SECOND AMENDMENT TO RIGHTS AGREEMENT

EX-4.1 4 d290774dex41.htm SECOND AMENDMENT TO RIGHTS AGREEMENT Second Amendment to Rights Agreement

Exhibit 4.1

SECOND AMENDMENT TO RIGHTS AGREEMENT

This Second Amendment to Rights Agreement (the “Amendment”), dated as of January 25, 2012, to the Rights Agreement (as amended from time to time, including that certain First Amendment to Rights Agreement dated March 17, 2006, the “Rights Agreement”), dated as of November 3, 2004, between Micromet, Inc., a Delaware corporation (the “Company”), and American Stock Transfer & Trust Company, LLC (as successor rights agent to Mellon Investor Services LLC) (the “Rights Agent”), is being executed at the direction of the Company.

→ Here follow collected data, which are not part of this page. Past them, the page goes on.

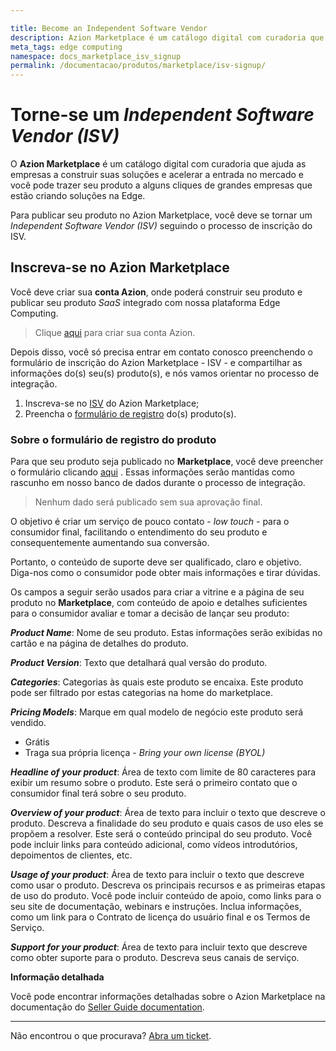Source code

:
 ```yaml
---

title: Become an Independent Software Vendor
description: Azion Marketplace é um catálogo digital com curadoria que ajuda as empresas a construir suas soluções e acelerar a entrada no mercado e você pode trazer seu produto a alguns cliques de grandes empresas que estão criando soluções na Edge.
meta_tags: edge computing
namespace: docs_marketplace_isv_signup
permalink: /documentacao/produtos/marketplace/isv-signup/
---
```


# Torne-se um *Independent Software Vendor (ISV)*



O **Azion Marketplace** é um catálogo digital com curadoria que ajuda as empresas a construir suas soluções e acelerar a entrada no mercado e você pode trazer seu produto a alguns cliques de grandes empresas que estão criando soluções na Edge.

Para publicar seu produto no Azion Marketplace, você deve se tornar um *Independent Software Vendor (ISV)* seguindo o processo de inscrição do ISV.

## Inscreva-se no Azion Marketplace 

Você deve criar sua **conta Azion**, onde poderá construir seu produto e publicar seu produto *SaaS* integrado com nossa plataforma Edge Computing.

> Clique [aqui](https://manager.azion.com/signup/) para criar sua conta Azion. 

Depois disso, você só precisa entrar em contato conosco preenchendo o formulário de inscrição do Azion Marketplace - ISV -  e compartilhar as informações do(s) seu(s) produto(s), e nós vamos orientar no processo de integração.

1. Inscreva-se no [ISV](https://forms.gle/98E1AhsQAEoWBKSq9) do Azion Marketplace;
2. Preencha o [formulário de registro](https://forms.gle/MfJQXFaAbHyFERSq8) do(s) produto(s).

### Sobre o formulário de registro do produto

Para que seu produto seja publicado no **Marketplace**, você deve preencher o formulário clicando [aqui](https://forms.gle/MfJQXFaAbHyFERSq8) . Essas informações serão mantidas como rascunho em nosso banco de dados durante o processo de integração. 

> Nenhum dado será publicado sem sua aprovação final.

O objetivo é criar um serviço de pouco contato - *low touch* - para o consumidor final, facilitando o entendimento do seu produto e consequentemente aumentando sua conversão.

Portanto, o conteúdo de suporte deve ser qualificado, claro e objetivo. Diga-nos como o consumidor pode obter mais informações e tirar dúvidas.

Os campos a seguir serão usados para criar a vitrine e a página de seu produto no **Marketplace**, com conteúdo de apoio e detalhes suficientes para o consumidor avaliar e tomar a decisão de lançar seu produto:

_**Product Name**_: Nome de seu produto. Estas informações serão exibidas no cartão e na página de detalhes do produto.

_**Product Version**_: Texto que detalhará qual versão do produto.

_**Categories**_: Categorias às quais este produto se encaixa. Este produto pode ser filtrado por estas categorias na home do marketplace.

_**Pricing Models**_: Marque em qual modelo de negócio este produto será vendido.

- Grátis
- Traga sua própria licença - *Bring your own license (BYOL)*

_**Headline of your product**_: Área de texto com limite de 80 caracteres para exibir um resumo sobre o produto. Este será o primeiro contato que o consumidor final terá sobre o seu produto.

_**Overview of your product**_: Área de texto para incluir o texto que descreve o produto. Descreva a finalidade do seu produto e quais casos de uso eles se propõem a resolver. Este será o conteúdo principal do seu produto. Você pode incluir links para conteúdo adicional, como vídeos introdutórios, depoimentos de clientes, etc.

_**Usage of your product**_: Área de texto para incluir o texto que descreve como usar o produto. Descreva os principais recursos e as primeiras etapas de uso do produto. Você pode incluir conteúdo de apoio, como links para o seu site de documentação, webinars e instruções. Inclua informações, como um link para o Contrato de licença do usuário final e os Termos de Serviço.

_**Support for your product**_: Área de texto para incluir texto que descreve como obter suporte para o produto. Descreva seus canais de serviço.

**Informação detalhada**

Você pode encontrar informações detalhadas sobre o Azion Marketplace na documentação do  [Seller Guide documentation](https://www.azion.com/pt-br/documentacao/produtos/marketplace/marketplace-seller-guide/).

---

Não encontrou o que procurava? [Abra um ticket](https://tickets.azion.com/pt-BR/support/login/).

WHEREAS, the Company, Amgen Inc., a Delaware corporation (“Parent”), and Armstrong Acquisition Corp., a Delaware corporation and wholly owned subsidiary of Parent (“Merger Sub”), intend to enter into an Agreement and Plan of Merger (as may be amended from time to time, the “Merger Agreement”) pursuant to which, among other things, Merger Sub will commence a tender offer for shares of common stock of the Company (the “Offer”), subject to the terms and conditions set forth in the Merger Agreement, acquire shares of common stock of the Company pursuant to the Offer and thereafter Merger Sub will merge with the Company (the “Merger”) and each remaining share of common stock of the Company will be converted into the right to receive cash consideration, upon the terms and subject to the conditions of the Merger Agreement;

WHEREAS, in connection with the execution of the Merger Agreement, Parent entered into Tender and Support Agreement Agreements dated as of the date of the Merger Agreement with certain stockholders of the Company;

WHEREAS, on January 25, 2012, the Board of Directors of the Company resolved to amend the Rights Agreement to render the Rights inapplicable to the Offer, the Merger and the other transactions contemplated by the Merger Agreement; and

WHEREAS, Section 26 of the Rights Agreement permits the Company from time to time to supplement and amend the Rights Agreement.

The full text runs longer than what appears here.